A group of university students are advocating for leaners from marginalised communities to get tertiary education

Eastern Cape is one of the poorest provinces in South Africa with the majority of people living in under resourced rural areas. Because of this, the annual matric pass rate has remained at the bottom for a long time, which means most grade 12 learners do not get the opportunity to pursue a tertiary education. Even those who do pass, as a result of scares resources, such as access to technological advancements, which could enable them to apply to tertiary institutions, chances to do so are very slim to none.

It is these realities that propelled a group of university students to take upon themselves the responsibility to bridge the gap, through assisting grade 12 learners who wish to apply to institutions of higher learning and for funding.

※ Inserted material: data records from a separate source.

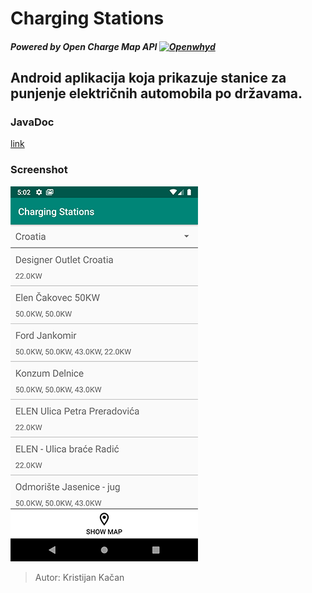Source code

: # Charging Stations

##### Powered by Open Charge Map API [![Openwhyd](https://https://openchargemap.org/favicon.ico)](http://https://openchargemap.org/site/develop/api)
Android aplikacija koja prikazuje stanice za punjenje električnih automobila po državama.
---



### JavaDoc
[link][ln1]

### Screenshot
![](screenshot.png)


>Autor: Kristijan Kačan

[ln1]: <https://kkacan.github.io/ChargingStations/>
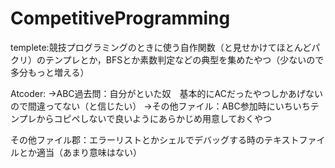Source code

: # CompetitiveProgramming
templete:競技プログラミングのときに使う自作関数（と見せかけてほとんどパクリ）のテンプレとか，BFSとか素数判定などの典型を集めたやつ（少ないので多分もっと増える）

Atcoder:
->ABC過去問：自分がといた奴　基本的にACだったやつしかあげないので間違ってない（と信じたい）
->その他ファイル：ABC参加時にいちいちテンプレからコピペしないで良いようにあらかじめ用意しておくやつ

その他ファイル郡：エラーリストとかシェルでデバッグする時のテキストファイルとか適当（あまり意味はない）
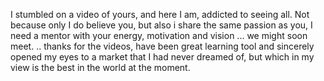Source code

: I stumbled on a video of yours, and here I am, addicted to seeing all. Not because only I do believe you, but also i share the same passion as you, I need a mentor with your energy, motivation and vision ... we might soon meet. .. thanks for the videos, have been great learning tool and sincerely opened my eyes to a market that I had never dreamed of, but which in my view is the best in the world at the moment.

They are doing this under a non-governmental organisation called Sakhikamva, which is based in the O.R. Tambo district in Umthatha. “Our mission, is to ensure that all high school learners from marginalised and disadvantaged backgrounds get access to tertiary institutions. Assisting them with career guidance, applying to tertiary institutions, etc.” reads the organisation’s Facebook page description.


This initiative started in 2016 according to Sakhikamva’s president, Afika Ralgane. “We started as a group of six students from different universities here in South Africa. Because we know the situation here in Mthatha, we started by applying for them at different universities. We had access to a lot of application forms from Nelson Mandela Metropolitan University (NMMU) and the University of Johannesburg (UJ)”.

Ralgane says, when they first started this initiative, it was just an instinctive moxie, driven by passion, with no clear vision or precise direction as to where they envisioned it to veer. “We had no logo, no mandate; only a passion and means to assist. Then in 2017, we branded ourselves, created a logo and recruited more volunteers who were willing to assist and expand our initiative.”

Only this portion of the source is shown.